▸ **Dataset records**:
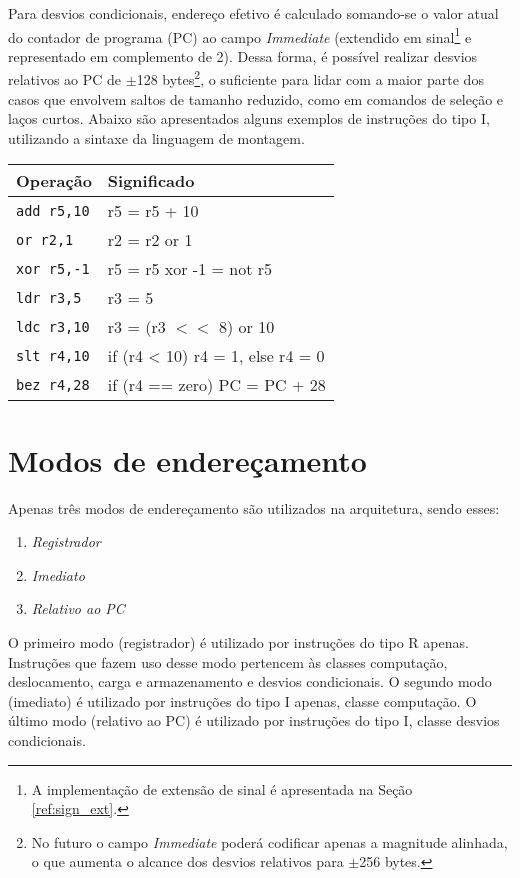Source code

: \documentclass{extreport}
\begin{document}
Para desvios condicionais, endereço efetivo é calculado somando-se o valor atual do contador de programa (PC) ao campo \textit{Immediate} (extendido em sinal\footnote{A implementação de extensão de sinal é apresentada na Seção \ref{ref:sign_ext}.} e representado em complemento de 2). Dessa forma, é possível realizar desvios relativos ao PC de $\pm$128 bytes\footnote{No futuro o campo \textit{Immediate} poderá codificar apenas a magnitude alinhada, o que aumenta o alcance dos desvios relativos para $\pm$256 bytes.}, o suficiente para lidar com a maior parte dos casos que envolvem saltos de tamanho reduzido, como em comandos de seleção e laços curtos. Abaixo são apresentados alguns exemplos de instruções do tipo I, utilizando a sintaxe da linguagem de montagem.

\begin{table}[ht!]
\centering
\begin{tabular}{|p{3.0cm}|p{6.0cm}|}
\hline
\bf{Operação} & \bf{Significado} \\ \hline \hline
\texttt{add r5,10} & r5 = r5 + 10 \\ \hline
\texttt{or r2,1} & r2 = r2 or 1 \\ \hline
\texttt{xor r5,-1} & r5 = r5 xor -1 = not r5 \\ \hline
\texttt{ldr r3,5} & r3 = 5 \\ \hline
\texttt{ldc r3,10} & r3 = (r3 $<<$ 8) or 10 \\ \hline
\texttt{slt r4,10} & if (r4 < 10) r4 = 1, else r4 = 0 \\ \hline
\texttt{bez r4,28} & if (r4 == zero) PC = PC + 28 \\ \hline
\end{tabular}
\end{table}

\section{Modos de endereçamento}

Apenas três modos de endereçamento são utilizados na arquitetura, sendo esses:

\begin{enumerate}
\item \textit{Registrador}
\item \textit{Imediato}
\item \textit{Relativo ao PC}
\end{enumerate}

O primeiro modo (registrador) é utilizado por instruções do tipo R apenas. Instruções que fazem uso desse modo pertencem às classes computação, deslocamento, carga e armazenamento e desvios condicionais. O segundo modo (imediato) é utilizado por instruções do tipo I apenas, classe computação. O último modo (relativo ao PC) é utilizado por instruções do tipo I, classe desvios condicionais.
\end{document}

▸ **Exercise objective**: Which lines above contain the word "begin"? Copy each one.

▸ **Expected answer**:
\begin{document}
\begin{table}[ht!]
\begin{tabular}{|p{3.0cm}|p{6.0cm}|}
\begin{enumerate}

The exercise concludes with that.